▽
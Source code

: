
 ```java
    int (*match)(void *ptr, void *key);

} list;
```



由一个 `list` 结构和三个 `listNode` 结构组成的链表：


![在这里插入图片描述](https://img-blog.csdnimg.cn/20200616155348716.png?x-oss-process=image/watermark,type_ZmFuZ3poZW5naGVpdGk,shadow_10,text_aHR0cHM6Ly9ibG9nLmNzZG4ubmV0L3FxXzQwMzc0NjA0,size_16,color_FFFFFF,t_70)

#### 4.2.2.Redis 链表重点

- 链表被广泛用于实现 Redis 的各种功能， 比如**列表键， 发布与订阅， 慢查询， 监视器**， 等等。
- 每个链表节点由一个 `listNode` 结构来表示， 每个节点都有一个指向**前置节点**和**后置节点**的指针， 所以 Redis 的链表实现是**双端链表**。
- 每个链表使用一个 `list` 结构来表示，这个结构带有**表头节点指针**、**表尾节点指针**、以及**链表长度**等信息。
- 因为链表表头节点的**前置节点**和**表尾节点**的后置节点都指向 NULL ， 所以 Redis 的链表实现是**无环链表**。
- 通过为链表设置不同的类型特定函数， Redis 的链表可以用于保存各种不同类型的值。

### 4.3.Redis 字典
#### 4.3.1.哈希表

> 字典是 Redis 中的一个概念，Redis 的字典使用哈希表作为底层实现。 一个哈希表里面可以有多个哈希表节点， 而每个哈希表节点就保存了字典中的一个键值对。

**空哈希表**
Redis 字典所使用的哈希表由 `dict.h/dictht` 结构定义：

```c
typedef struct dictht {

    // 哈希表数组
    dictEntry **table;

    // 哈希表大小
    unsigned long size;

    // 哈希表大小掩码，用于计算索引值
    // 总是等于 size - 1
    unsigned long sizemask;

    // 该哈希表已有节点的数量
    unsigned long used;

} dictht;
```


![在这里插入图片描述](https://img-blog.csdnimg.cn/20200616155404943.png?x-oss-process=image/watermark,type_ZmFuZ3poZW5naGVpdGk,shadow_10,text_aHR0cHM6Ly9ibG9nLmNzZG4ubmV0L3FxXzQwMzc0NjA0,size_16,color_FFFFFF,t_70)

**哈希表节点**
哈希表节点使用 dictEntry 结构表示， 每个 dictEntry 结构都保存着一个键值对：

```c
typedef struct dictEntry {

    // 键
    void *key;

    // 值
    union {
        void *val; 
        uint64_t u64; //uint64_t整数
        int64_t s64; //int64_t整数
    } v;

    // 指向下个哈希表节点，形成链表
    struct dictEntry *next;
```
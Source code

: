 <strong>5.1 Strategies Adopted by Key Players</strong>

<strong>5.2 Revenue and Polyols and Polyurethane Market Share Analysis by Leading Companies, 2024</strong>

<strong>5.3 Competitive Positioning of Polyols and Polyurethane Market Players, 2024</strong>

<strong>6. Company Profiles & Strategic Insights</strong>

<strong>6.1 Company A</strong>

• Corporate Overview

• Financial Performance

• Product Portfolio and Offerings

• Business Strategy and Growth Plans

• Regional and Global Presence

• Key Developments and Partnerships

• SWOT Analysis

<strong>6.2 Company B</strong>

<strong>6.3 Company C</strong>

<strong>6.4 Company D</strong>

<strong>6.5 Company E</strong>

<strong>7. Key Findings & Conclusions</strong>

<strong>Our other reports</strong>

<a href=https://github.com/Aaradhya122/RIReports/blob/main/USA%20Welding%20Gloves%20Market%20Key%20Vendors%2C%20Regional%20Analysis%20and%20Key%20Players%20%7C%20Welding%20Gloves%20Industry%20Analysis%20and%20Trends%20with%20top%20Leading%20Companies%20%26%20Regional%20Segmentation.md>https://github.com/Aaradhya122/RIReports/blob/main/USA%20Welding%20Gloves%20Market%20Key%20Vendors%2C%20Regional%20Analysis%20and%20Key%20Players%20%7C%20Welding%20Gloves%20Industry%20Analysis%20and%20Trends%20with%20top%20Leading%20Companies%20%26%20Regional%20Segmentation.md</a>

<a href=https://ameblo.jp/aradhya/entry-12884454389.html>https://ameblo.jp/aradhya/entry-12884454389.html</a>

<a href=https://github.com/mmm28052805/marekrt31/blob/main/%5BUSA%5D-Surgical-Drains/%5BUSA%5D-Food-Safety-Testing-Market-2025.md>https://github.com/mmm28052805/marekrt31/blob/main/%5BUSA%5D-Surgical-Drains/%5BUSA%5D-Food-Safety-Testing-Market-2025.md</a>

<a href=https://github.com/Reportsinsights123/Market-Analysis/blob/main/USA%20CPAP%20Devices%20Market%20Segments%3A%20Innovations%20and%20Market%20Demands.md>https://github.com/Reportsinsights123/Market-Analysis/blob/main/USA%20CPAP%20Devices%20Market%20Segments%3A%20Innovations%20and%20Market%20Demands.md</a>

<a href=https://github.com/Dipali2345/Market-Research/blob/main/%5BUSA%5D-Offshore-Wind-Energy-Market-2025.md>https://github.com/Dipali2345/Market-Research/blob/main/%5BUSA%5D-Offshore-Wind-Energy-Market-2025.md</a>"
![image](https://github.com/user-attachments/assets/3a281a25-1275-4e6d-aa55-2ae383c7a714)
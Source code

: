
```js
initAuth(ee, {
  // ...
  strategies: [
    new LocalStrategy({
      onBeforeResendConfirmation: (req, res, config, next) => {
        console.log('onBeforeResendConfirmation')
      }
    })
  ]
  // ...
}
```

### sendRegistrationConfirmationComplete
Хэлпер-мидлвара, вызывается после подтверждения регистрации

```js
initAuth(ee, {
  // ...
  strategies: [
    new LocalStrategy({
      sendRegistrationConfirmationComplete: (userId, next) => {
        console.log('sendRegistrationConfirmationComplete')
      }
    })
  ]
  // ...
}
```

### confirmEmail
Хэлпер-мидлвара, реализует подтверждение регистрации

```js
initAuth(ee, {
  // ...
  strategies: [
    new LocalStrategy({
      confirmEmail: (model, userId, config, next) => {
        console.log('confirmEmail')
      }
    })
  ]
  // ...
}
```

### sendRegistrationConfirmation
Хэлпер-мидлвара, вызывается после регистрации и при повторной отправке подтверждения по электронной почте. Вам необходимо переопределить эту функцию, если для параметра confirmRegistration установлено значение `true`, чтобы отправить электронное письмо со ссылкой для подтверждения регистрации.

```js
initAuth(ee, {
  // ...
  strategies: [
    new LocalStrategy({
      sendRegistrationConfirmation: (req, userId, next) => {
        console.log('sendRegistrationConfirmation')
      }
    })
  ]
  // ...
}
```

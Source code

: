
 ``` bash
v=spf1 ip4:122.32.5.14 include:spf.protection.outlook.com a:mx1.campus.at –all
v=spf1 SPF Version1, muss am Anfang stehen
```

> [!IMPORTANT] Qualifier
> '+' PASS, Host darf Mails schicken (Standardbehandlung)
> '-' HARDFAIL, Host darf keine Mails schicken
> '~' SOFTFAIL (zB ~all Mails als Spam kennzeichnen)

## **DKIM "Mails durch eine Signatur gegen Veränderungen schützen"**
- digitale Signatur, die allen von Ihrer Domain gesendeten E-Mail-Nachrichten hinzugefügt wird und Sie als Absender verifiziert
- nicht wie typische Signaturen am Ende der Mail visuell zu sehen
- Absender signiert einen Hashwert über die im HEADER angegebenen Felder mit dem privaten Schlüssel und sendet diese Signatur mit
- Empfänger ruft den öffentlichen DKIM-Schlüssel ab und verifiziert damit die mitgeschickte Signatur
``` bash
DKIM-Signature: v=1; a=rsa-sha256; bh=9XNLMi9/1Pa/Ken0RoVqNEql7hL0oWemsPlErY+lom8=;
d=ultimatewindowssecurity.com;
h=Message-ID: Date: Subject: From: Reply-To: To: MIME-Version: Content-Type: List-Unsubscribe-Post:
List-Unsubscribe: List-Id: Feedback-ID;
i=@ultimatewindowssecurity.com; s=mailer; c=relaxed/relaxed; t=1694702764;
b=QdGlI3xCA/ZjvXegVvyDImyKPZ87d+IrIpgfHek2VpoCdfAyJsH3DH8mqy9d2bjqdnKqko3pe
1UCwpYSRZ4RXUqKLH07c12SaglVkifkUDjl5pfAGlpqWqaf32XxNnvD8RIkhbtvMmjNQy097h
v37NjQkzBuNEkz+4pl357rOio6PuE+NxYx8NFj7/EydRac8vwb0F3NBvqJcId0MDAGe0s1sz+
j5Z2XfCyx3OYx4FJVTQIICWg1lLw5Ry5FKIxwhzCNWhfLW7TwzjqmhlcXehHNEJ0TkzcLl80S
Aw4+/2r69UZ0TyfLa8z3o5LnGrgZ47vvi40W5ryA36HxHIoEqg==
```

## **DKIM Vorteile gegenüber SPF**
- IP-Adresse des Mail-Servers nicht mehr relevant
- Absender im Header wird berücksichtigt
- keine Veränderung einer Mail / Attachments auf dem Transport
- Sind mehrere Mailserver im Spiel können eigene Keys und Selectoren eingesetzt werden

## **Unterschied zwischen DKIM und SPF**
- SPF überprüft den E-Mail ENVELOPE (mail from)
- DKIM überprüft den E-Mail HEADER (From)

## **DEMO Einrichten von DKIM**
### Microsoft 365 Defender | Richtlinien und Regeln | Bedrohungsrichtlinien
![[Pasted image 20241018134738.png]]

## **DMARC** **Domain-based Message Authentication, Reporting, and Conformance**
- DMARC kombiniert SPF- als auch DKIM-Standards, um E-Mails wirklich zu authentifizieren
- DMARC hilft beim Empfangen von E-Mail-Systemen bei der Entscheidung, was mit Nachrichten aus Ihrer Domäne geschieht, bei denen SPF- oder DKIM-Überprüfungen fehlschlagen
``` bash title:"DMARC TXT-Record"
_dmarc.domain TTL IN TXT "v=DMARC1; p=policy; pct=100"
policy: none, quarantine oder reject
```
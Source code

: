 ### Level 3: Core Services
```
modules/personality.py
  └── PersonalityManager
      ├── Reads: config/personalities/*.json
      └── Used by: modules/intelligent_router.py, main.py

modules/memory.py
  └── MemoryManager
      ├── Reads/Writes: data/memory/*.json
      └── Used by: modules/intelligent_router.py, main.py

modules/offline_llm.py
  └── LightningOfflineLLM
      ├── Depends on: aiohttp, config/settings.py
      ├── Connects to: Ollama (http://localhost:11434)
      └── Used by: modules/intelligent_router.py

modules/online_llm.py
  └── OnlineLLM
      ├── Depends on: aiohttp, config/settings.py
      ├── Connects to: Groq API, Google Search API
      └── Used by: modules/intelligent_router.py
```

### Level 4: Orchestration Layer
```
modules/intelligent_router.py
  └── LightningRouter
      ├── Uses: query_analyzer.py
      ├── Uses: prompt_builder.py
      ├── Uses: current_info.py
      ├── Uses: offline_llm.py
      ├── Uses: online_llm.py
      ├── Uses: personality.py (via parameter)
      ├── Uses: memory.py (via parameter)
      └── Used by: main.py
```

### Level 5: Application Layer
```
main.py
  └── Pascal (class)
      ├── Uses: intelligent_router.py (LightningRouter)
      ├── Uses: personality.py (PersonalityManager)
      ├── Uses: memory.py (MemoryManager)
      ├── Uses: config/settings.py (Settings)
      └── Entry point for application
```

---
△
__Exercise instructions__. How many of the lines above hold the word "config"? Answer with only the number.

__Answer box__. 6